Cuando leemos un sainete podemos intuir con relativa facilidad aquellos pasajes que provocarían la risa. No tanto a veces por el propio texto como por la invitación que supone para que los cómicos empleen sus mejores artes: vestuario, declamación, gestualidad... Igual ocurre con otros géneros menores de la misma orientación, incluso con las comedias donde tan a menudo criados y criadas protagonizan las partes cómicas según una división asentada en la tradición teatral. Pero la duda surge cuando al leer una tragedia o cualquier obra ajena teóricamente   —90→   a la risa, intuimos que entre los espectadores habría alguien dispuesto a tomarse en broma lo representado en el escenario.

Son numerosas las lamentaciones de quienes veían hasta qué punto los textos teatrales eran alterados al ser puestos en escena. La escasa preparación de los actores para afrontar determinados géneros como la tragedia o el drama se unía a la premura con que eran montadas unas obras que llegaban al espectador de forma bien distinta a la imaginada por los autores. Esas «variantes» podían modificar la recepción por parte de los espectadores, quienes en vez de interiorizar los efectos de la catarsis tal vez exteriorizaran sus carcajadas al contemplar una tragedia puesta en manos de aquellos actores. Pero también cabe imaginar otra risa o, mejor, una sonrisa, tal vez más minoritaria por estar basada en una reflexión sobre unos géneros cuyo sentido trágico tenía mucho de forzado convencionalismo.
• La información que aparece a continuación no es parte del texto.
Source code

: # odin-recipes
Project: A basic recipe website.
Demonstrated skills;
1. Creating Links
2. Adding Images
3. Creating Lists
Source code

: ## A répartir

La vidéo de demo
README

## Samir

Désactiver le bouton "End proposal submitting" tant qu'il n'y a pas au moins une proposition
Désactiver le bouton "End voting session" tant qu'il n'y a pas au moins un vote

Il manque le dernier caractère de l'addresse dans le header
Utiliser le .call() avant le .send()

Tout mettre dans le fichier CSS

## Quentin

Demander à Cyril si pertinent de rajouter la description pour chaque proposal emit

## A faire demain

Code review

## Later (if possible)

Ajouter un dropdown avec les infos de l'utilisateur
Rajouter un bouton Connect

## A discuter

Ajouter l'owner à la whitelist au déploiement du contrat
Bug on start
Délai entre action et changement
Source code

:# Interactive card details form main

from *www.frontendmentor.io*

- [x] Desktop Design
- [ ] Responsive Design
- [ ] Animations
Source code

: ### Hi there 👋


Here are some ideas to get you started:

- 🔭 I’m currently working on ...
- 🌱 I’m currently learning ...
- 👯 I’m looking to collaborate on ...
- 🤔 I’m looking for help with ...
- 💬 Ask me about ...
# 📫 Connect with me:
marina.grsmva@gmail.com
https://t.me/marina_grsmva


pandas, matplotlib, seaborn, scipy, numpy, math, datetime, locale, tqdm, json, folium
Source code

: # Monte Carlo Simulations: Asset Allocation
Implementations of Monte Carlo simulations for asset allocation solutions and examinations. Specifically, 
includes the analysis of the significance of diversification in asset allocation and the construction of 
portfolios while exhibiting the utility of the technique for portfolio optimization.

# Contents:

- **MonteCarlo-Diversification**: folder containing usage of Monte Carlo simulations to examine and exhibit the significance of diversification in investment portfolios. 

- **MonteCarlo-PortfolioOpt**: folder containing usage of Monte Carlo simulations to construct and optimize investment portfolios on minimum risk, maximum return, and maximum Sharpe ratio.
De ahí surge la posibilidad de una parodia, a menudo reducida a ese mismo convencionalismo y circunscrita a determinados aspectos caricaturizables, pero que en algunas ocasiones desbordó tan estrechos límites para poner en cuestión lo parodiado.

Al margen de un grupo selecto de obras, géneros como la tragedia o el melólogo cayeron en un convencionalismo casi inevitable. Pocos fueron los autores capaces de aportar algo peculiar a unos géneros tan codificados y muchos los que se sumaron, sin una especial predisposición creativa, a unas tendencias amparadas por el prestigio y/o el poder. Esta circunstancia se revela en lo artificioso de unos textos que, si no cuentan con la complicidad del lector o el espectador, pueden provocar efectos radicalmente contrarios a los previstos. La distancia que separa lo trágico y lo sublime de lo ridículo y lo grotesco a menudo es pequeña, una mera cuestión de grado. Un simple fallo en la representación puede dar al traste con una tragedia o un melólogo, máxime si los espectadores no tienen una predisposición favorable hacia esos géneros. Así sucedería en más de una ocasión en los teatros españoles del siglo XVIII, sin que por la naturaleza imprevisible de esta reacción quedara constancia de unas risas que supongo aliviarían la pesada carga de tanto héroe dispuesto a afrontar los más grandes sacrificios en nombre de la virtud.

La tragedia y el melólogo invitan a la parodia, aunque sea la más vulgar y sencilla, es decir, la basada en la simple exageración caricaturesca de los rasgos más tópicos. Los ejemplos son relativamente numerosos y ya han sido catalogados, entre otros, por Salvador Crespo Matellán1. Pero más que describir las técnicas utilizadas por los autores de estas parodias cabe ahora plantearse el sentido último   —91→   de las mismas vinculándolo con la risa. Ésta casi siempre fue intrascendente como resultado de una simple exageración de aquello que, en última instancia, no se cuestionaba. Se buscaba la risa cómplice de unos espectadores que veían la caricatura de unos géneros cuyo sentido se perdía en lo caprichoso o gratuito de la perspectiva dislocadora desde la que eran tratados. No obstante, en algunas ocasiones la parodia implica un trabajo de reflexión que permite ir más allá al plantear la pertinencia de unos géneros tras los cuales, en cierta medida, había un pensamiento cercano a la línea más oficial.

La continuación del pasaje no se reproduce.